**DIRECTIONS FOR THIS TASK**. Please write out every entry below, word for word.

**RECORD EXTRACTS**.
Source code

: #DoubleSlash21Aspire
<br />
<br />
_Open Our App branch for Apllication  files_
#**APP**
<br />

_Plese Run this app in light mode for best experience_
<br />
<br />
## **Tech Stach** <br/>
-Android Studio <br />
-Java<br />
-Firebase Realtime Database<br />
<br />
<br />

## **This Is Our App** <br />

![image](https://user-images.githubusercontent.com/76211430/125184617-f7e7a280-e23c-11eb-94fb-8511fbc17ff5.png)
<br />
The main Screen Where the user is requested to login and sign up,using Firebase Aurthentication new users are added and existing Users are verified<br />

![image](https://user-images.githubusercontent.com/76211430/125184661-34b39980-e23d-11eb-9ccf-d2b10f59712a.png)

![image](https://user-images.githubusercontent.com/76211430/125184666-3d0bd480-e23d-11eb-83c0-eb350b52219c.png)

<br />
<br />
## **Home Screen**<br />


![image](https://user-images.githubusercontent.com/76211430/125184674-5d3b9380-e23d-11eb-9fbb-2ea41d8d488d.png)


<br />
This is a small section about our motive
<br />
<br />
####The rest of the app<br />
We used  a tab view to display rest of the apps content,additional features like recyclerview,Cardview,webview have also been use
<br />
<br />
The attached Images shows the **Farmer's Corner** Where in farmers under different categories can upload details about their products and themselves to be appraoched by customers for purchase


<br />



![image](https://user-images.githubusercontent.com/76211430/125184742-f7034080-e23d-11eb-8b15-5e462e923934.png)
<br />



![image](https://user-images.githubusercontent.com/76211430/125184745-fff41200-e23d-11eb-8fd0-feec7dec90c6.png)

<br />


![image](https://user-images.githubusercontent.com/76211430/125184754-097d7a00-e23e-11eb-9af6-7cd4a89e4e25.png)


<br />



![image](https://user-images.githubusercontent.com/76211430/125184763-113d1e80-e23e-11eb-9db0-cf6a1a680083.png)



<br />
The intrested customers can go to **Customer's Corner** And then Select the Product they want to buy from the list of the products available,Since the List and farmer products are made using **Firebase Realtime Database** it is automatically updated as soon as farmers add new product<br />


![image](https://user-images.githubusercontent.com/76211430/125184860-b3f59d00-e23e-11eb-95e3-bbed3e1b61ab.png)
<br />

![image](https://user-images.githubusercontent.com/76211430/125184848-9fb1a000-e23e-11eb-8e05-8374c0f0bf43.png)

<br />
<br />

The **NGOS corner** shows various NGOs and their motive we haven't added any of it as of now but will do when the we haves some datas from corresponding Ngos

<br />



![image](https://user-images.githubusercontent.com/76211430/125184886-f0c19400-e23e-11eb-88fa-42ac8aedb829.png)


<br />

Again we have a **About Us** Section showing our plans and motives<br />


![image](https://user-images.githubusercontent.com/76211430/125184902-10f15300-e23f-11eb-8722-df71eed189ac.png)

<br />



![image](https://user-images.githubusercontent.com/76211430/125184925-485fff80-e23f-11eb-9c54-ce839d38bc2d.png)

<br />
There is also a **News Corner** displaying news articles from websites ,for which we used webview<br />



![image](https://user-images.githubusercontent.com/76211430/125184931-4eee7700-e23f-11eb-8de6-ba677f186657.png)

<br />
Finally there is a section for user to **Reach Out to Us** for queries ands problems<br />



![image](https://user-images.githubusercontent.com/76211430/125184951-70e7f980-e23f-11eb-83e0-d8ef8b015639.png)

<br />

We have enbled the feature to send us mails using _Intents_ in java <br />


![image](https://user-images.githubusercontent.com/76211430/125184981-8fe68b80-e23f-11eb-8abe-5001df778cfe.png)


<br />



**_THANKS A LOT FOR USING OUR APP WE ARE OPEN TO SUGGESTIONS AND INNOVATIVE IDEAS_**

**RESULT FOR THIS TASK**.
Source code

: #DoubleSlash21Aspire
<br />
<br />
_Open Our App branch for Apllication  files_
#**APP**
<br />

_Plese Run this app in light mode for best experience_
<br />
<br />
## **Tech Stach** <br/>
-Android Studio <br />
-Java<br />
-Firebase Realtime Database<br />
<br />
<br />

## **This Is Our App** <br />

![image](https://user-images.githubusercontent.com/76211430/125184617-f7e7a280-e23c-11eb-94fb-8511fbc17ff5.png)
<br />
The main Screen Where the user is requested to login and sign up,using Firebase Aurthentication new users are added and existing Users are verified<br />

![image](https://user-images.githubusercontent.com/76211430/125184661-34b39980-e23d-11eb-9ccf-d2b10f59712a.png)

![image](https://user-images.githubusercontent.com/76211430/125184666-3d0bd480-e23d-11eb-83c0-eb350b52219c.png)

<br />
<br />
## **Home Screen**<br />


![image](https://user-images.githubusercontent.com/76211430/125184674-5d3b9380-e23d-11eb-9fbb-2ea41d8d488d.png)


<br />
This is a small section about our motive
<br />
<br />
####The rest of the app<br />
We used  a tab view to display rest of the apps content,additional features like recyclerview,Cardview,webview have also been use
<br />
<br />
The attached Images shows the **Farmer's Corner** Where in farmers under different categories can upload details about their products and themselves to be appraoched by customers for purchase


<br />



![image](https://user-images.githubusercontent.com/76211430/125184742-f7034080-e23d-11eb-8b15-5e462e923934.png)
<br />



![image](https://user-images.githubusercontent.com/76211430/125184745-fff41200-e23d-11eb-8fd0-feec7dec90c6.png)

<br />


![image](https://user-images.githubusercontent.com/76211430/125184754-097d7a00-e23e-11eb-9af6-7cd4a89e4e25.png)


<br />



![image](https://user-images.githubusercontent.com/76211430/125184763-113d1e80-e23e-11eb-9db0-cf6a1a680083.png)



<br />
The intrested customers can go to **Customer's Corner** And then Select the Product they want to buy from the list of the products available,Since the List and farmer products are made using **Firebase Realtime Database** it is automatically updated as soon as farmers add new product<br />


![image](https://user-images.githubusercontent.com/76211430/125184860-b3f59d00-e23e-11eb-95e3-bbed3e1b61ab.png)
<br />

![image](https://user-images.githubusercontent.com/76211430/125184848-9fb1a000-e23e-11eb-8e05-8374c0f0bf43.png)

<br />
<br />

The **NGOS corner** shows various NGOs and their motive we haven't added any of it as of now but will do when the we haves some datas from corresponding Ngos

<br />



![image](https://user-images.githubusercontent.com/76211430/125184886-f0c19400-e23e-11eb-88fa-42ac8aedb829.png)


<br />

Again we have a **About Us** Section showing our plans and motives<br />


![image](https://user-images.githubusercontent.com/76211430/125184902-10f15300-e23f-11eb-8722-df71eed189ac.png)

<br />



![image](https://user-images.githubusercontent.com/76211430/125184925-485fff80-e23f-11eb-9c54-ce839d38bc2d.png)

<br />
There is also a **News Corner** displaying news articles from websites ,for which we used webview<br />



![image](https://user-images.githubusercontent.com/76211430/125184931-4eee7700-e23f-11eb-8de6-ba677f186657.png)

<br />
Finally there is a section for user to **Reach Out to Us** for queries ands problems<br />



![image](https://user-images.githubusercontent.com/76211430/125184951-70e7f980-e23f-11eb-83e0-d8ef8b015639.png)

<br />

We have enbled the feature to send us mails using _Intents_ in java <br />


![image](https://user-images.githubusercontent.com/76211430/125184981-8fe68b80-e23f-11eb-8abe-5001df778cfe.png)


<br />



**_THANKS A LOT FOR USING OUR APP WE ARE OPEN TO SUGGESTIONS AND INNOVATIVE IDEAS_**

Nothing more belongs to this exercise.